Because of that, Greear said, one of his first actions after his election as SBC president last year was to appoint an ad hoc advisory group to recommend best practices for making more than 47,000 autonomous churches and multiple subsidiary organizations safer places both for those vulnerable to and already victimized by sexual abuse.
“Little did we know when we formed this group in July that our Southern Baptist world would be rocked in February this year by the in-depth reporting by the Houston Chronicle, which documented decades of abuse involving more than 200 abusers and 700 victims,” Greear said.
“More recently the Chronicle captured the stories of several survivors who were victimized even by some of our own international missionaries,” he added. “Furthermore, LifeWay’s recent research survey on abuse uncovered that one in 10 churchgoers under the age of 35 have left a church because they felt abuse was not being taken seriously.”
“As Southern Baptists we need to be honest with ourselves and recognize that we have failed in a number of ways,” Greear said.
Greear pledged to ask the SBC Executive Committee, a leadership group entrusted with day-to-day convention business between annual meetings, “to review and strengthen guidelines for our ordination processes so that we are only ordaining into ministry those who are above reproach in this area.”
He urged the Committee on Nominations “to incorporate screening and background checks for all trustee nominees.”
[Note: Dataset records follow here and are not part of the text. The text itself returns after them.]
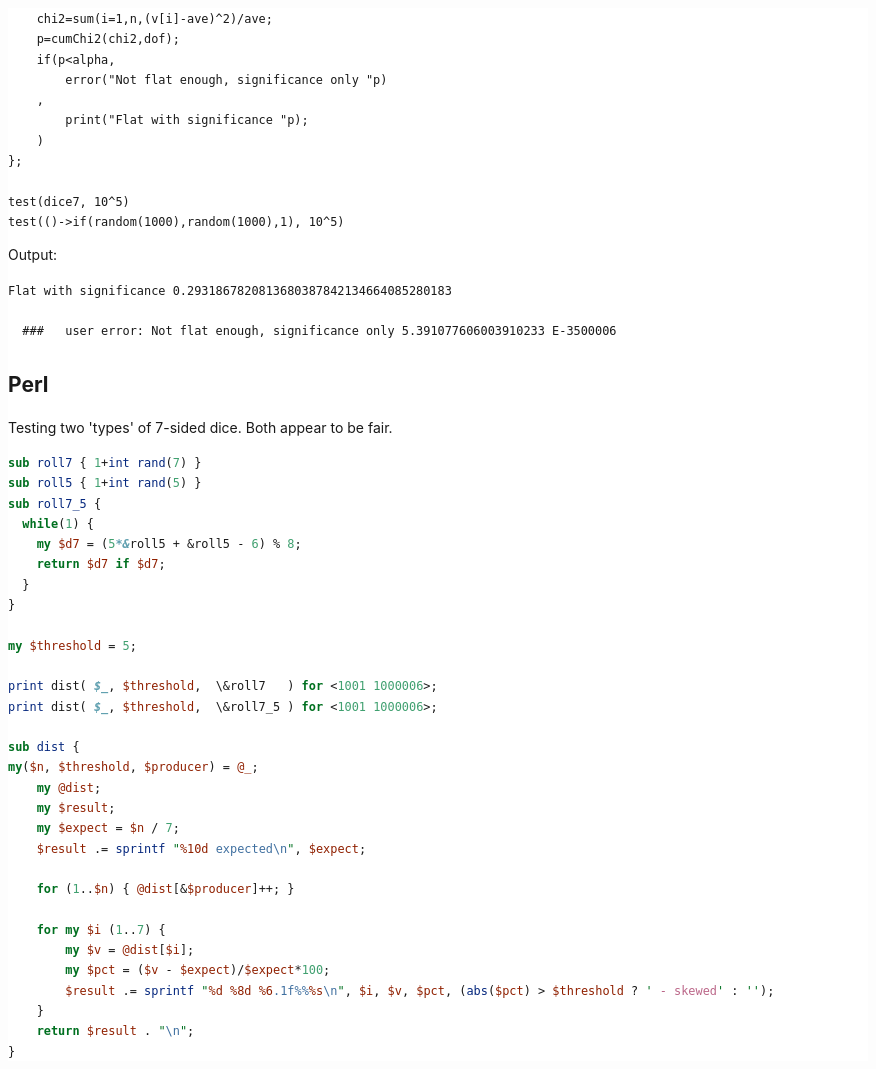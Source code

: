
 ```parigp
	chi2=sum(i=1,n,(v[i]-ave)^2)/ave;
	p=cumChi2(chi2,dof);
	if(p<alpha,
		error("Not flat enough, significance only "p)
	,
		print("Flat with significance "p);
	)
};

test(dice7, 10^5)
test(()->if(random(1000),random(1000),1), 10^5)
```

Output:

```txt
Flat with significance 0.2931867820813680387842134664085280183

  ###   user error: Not flat enough, significance only 5.391077606003910233 E-3500006
```



## Perl

Testing two 'types' of 7-sided dice.  Both appear to be fair.
```perl
sub roll7 { 1+int rand(7) }
sub roll5 { 1+int rand(5) }
sub roll7_5 {
  while(1) {
    my $d7 = (5*&roll5 + &roll5 - 6) % 8;
    return $d7 if $d7;
  }
}

my $threshold = 5;

print dist( $_, $threshold,  \&roll7   ) for <1001 1000006>;
print dist( $_, $threshold,  \&roll7_5 ) for <1001 1000006>;

sub dist {
my($n, $threshold, $producer) = @_;
    my @dist;
    my $result;
    my $expect = $n / 7;
    $result .= sprintf "%10d expected\n", $expect;

    for (1..$n) { @dist[&$producer]++; }

    for my $i (1..7) {
        my $v = @dist[$i];
        my $pct = ($v - $expect)/$expect*100;
        $result .= sprintf "%d %8d %6.1f%%%s\n", $i, $v, $pct, (abs($pct) > $threshold ? ' - skewed' : '');
    }
    return $result . "\n";
}
```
“Furthermore, I am urging our sexual abuse leaders’ advisory group to continue to do its work in exploring possibilities in a range of areas from databases to additional resources to legislative solutions to ensure that we are doing all that we can to confront and prevent abuse and to keep predators from moving from church to church with impunity in our convention,” he said.
Greear’s comments came during a presentation introducing the Caring Well Challenge, an eight-step project to bring churches up to speed in awareness prevention and care practices between now and next year’s convention in Orlando, Florida.
“We are at a place where bold resolutions and sweeping statements are not sufficient,” Greear said. “Victims do not want to hear us making bold declarations against abuse. They want to see that we care enough about this issue to do whatever it takes to make our churches safe for survivors and safe from abuse.”
He acknowledged that some pastors might think it is too late to add such a major emphasis to their church calendar on short notice.
“I would very candidly say to you, you don’t have room not to include this in your calendar,” Greear said. “The impact of this moment on our gospel witness is too critical for you to minimize, to postpone or to ignore this, so I would encourage you, humbly but forcefully, to respond to what we believe the Spirit of God is saying to us as a convention of churches in this moment.”
“Only a fool would look at the numbers and say this can’t happen at our church,” Greear said. “Victims have told us that words without follow up actions are worse than no words at all.”